Benedicto Ismael C. Dutra
03/09/2009



Desde o final da 2ª Grande Guerra, o dólar se manteve na liderança das moedas e no comando do comércio mundial. De lá para cá, muitas coisas aconteceram e agora a situação do dólar não é mais a mesma, pois deixou de ser um papel raro. Os especialistas avaliam que um novo sistema monetário deverá surgir para suprir a falta de funcionalidade. Naquela época, os Estados Unidos não tinham concorrentes, podendo decidir da maneira que melhor lhes conviesse. Ninguém consegue imaginar como será o arranjo monetário que assumirá o lugar do acordo de Bretton Woods, pois há muitos interesses em jogo face ao poder outorgado pela capacitação para emitir moeda aceita correntemente no mercado mundial. O novo arranjo deveria prover uma nova regulamentação, em escala global, para a emissão de dinheiro e as operações econômico-financeiras, de forma justa e equilibrada, indispensável para alcançarmos paz e progresso equitativo.
 
Por outro lado, é necessário eliminar não só os desequilíbrios cambiais, tão favorecedores de manobras especulativas, mas também os econômicos, sociais e ambientais, para que possamos ter a real evolução da espécie humana e uma vida de qualidade compatível com a nossa espécie. Sem isso, tais desequilíbrios jamais serão sanados, prevalecendo permanentemente, os interesses e as leis dos mais poderosos.
 
Paises como o Brasil levam uma grande desvantagem competitiva, pois enfrentam juros proibitivos, excessiva carga tributária, péssima infraestrutura, muita burocracia, complexa legislação trabalhista, deficiente sistema educacional e, finalmente, câmbio excessivamente valorizado. Todo este conjunto atua como poderosa trava do desenvolvimento e da oportunidade de melhores empregos.
 
A economia acabou se transformando na ciência do dinheiro, pelo qual a humanidade mata e morre, priorizando alcançar a minimização dos custos e a maximização dos ganhos e o combate da inflação que decorre principalmente dos déficits, ou seja, do excesso de dinheiro posto em circulação. A prioridade tem sido a preservação do valor do dinheiro e do poder decorrente do seu acúmulo, embora isso não tenha conduzido a uma real elevação da qualidade de vida e da qualidade dos seres humanos. Os sistemas de distribuição da riqueza, gerada através do esforço humano com o aproveitamento dos recursos naturais, são totalmente falhos, falta-lhes o necessário equilíbrio, entre o dar e o receber.
 
A real evolução humana deixou de ser importante. Com as dificuldades para conseguir trabalho remunerado e com a redução do poder aquisitivo da população, o aumento da desesperança de jovens e adultos está se alastrando e a violência aumentando. Sem perspectivas de melhoras, a população passa a levar uma existência sem ânimo. Faltam oportunidades para que, através do trabalho digno, as populações possam prover as necessidades do lar.

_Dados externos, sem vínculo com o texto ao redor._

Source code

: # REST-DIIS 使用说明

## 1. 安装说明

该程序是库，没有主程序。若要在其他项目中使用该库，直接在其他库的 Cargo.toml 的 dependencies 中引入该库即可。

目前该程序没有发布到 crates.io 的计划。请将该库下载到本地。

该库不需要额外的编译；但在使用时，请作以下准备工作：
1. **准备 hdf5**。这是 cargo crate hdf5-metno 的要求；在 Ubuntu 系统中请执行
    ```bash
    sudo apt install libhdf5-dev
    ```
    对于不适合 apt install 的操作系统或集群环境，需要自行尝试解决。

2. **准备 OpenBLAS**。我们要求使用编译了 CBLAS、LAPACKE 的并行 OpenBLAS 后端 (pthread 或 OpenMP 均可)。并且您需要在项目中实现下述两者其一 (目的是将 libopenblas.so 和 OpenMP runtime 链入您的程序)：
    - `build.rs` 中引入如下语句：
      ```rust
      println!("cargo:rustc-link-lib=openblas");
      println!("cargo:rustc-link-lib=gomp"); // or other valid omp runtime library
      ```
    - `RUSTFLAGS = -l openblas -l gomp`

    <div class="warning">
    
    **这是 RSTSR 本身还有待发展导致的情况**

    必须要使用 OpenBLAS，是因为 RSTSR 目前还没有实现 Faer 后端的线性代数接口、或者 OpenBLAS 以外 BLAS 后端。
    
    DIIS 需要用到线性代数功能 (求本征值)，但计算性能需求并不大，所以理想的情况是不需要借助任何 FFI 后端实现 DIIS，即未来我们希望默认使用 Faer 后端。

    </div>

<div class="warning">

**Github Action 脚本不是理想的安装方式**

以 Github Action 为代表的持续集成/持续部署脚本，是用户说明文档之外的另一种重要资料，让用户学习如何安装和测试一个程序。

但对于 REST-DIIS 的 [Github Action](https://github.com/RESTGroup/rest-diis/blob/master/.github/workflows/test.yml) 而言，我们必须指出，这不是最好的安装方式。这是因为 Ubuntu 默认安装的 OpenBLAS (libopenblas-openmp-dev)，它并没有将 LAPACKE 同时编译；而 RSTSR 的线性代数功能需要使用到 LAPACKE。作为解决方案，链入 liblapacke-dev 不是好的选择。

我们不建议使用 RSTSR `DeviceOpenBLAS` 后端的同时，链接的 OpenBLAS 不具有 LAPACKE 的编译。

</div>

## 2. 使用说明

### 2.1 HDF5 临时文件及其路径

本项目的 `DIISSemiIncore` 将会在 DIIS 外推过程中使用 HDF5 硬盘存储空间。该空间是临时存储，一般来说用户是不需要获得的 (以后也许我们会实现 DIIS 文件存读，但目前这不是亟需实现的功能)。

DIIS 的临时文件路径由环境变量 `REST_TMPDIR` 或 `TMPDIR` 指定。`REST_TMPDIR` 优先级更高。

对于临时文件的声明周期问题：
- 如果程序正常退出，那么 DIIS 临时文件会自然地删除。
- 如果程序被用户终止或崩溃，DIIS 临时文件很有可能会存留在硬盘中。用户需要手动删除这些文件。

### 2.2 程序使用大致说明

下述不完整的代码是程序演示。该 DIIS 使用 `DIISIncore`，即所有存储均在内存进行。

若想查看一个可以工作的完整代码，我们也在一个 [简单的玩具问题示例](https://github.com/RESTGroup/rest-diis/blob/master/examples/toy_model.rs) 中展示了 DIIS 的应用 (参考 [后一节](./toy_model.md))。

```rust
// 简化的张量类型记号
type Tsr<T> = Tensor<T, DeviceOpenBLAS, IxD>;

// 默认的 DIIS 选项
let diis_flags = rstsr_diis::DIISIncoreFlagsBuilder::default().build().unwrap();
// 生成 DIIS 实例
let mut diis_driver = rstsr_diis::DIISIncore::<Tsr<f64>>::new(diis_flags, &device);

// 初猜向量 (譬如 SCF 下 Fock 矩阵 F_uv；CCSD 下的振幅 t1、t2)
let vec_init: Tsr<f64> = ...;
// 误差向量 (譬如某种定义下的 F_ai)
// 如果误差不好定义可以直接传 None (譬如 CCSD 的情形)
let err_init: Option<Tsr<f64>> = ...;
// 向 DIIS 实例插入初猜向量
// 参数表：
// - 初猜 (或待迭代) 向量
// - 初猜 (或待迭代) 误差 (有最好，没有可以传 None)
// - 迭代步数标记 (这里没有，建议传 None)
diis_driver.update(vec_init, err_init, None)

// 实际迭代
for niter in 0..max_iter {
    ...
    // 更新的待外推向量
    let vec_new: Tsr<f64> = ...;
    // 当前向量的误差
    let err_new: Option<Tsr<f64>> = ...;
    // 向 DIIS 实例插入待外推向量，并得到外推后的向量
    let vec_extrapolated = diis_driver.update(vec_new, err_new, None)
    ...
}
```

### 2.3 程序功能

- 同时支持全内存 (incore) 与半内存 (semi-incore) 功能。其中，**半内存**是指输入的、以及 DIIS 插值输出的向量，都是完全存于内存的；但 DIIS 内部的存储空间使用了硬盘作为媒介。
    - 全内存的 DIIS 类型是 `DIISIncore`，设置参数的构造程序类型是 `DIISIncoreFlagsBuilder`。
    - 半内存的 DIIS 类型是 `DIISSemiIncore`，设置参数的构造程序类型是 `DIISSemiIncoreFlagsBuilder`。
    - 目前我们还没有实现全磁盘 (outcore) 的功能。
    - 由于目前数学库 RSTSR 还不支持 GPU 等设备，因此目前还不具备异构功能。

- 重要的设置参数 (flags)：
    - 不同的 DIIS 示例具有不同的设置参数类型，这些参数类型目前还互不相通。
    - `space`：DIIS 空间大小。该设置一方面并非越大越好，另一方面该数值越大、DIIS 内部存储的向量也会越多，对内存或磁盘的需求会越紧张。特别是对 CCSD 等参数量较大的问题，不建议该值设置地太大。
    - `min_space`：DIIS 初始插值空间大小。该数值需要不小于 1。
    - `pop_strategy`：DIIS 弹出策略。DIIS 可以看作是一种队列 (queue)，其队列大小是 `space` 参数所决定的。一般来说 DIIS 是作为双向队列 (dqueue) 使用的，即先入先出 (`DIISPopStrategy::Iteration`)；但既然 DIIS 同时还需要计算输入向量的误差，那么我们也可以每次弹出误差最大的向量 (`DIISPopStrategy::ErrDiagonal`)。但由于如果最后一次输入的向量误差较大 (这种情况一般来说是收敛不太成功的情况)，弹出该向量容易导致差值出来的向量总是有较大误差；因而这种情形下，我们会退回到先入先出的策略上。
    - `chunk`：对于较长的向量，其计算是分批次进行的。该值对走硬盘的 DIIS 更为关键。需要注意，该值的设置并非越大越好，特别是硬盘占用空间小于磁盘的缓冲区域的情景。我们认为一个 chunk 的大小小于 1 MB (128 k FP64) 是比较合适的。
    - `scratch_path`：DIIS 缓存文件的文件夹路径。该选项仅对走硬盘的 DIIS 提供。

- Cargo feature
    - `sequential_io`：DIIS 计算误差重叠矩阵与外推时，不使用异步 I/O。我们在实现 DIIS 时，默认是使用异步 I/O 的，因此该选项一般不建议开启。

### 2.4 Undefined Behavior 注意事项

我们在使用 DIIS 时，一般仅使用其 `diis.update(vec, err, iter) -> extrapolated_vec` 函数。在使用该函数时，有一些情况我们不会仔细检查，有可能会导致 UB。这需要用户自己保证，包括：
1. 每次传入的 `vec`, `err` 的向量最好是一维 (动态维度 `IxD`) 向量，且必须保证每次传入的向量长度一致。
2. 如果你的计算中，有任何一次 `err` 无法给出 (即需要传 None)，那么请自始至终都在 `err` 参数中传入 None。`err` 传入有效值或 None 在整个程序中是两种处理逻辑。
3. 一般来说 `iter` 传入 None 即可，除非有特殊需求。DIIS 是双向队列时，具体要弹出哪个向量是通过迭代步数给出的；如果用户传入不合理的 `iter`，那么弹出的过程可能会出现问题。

Enquanto uma minoria se apossa da maior parte das riquezas geradas, pessoas que trabalham muitas horas, durante toda uma vida, mal conseguem amealhar um mínimo para sua subsistência. Por outro lado, promove-se novo desequilíbrio com a distribuição de dinheiro para pessoas sem emprego, sem que lhes seja exigida qualquer compensação, o que contraria a lei natural do movimento. Quando os governantes ao invés de criarem oportunidades de trabalho, criam programas de benefícios, os indivíduos e as famílias poderão acabar se acomodando, perdendo a iniciativa para se movimentarem de forma criativa, evoluindo e dando sua contribuição ao fortalecimento do país.
 
As ideias utópicas de uma sociedade comunitária, sem que haja garantia do direito de propriedade, o Estado tomando de uns, para repartir com outros, acabaram em nada, pois essas ideias estão em oposição às imutáveis leis da evolução, até hoje ignoradas pela maior parte da humanidade. Além disso, o ser humano se revelou inapto, sem a necessária confiança para a governança justa e isenta, dando sempre expansão ao seu ego e sede de poder. Sem o reconhecimento de tudo isso, será impossível alcançar a prosperidade e a paz.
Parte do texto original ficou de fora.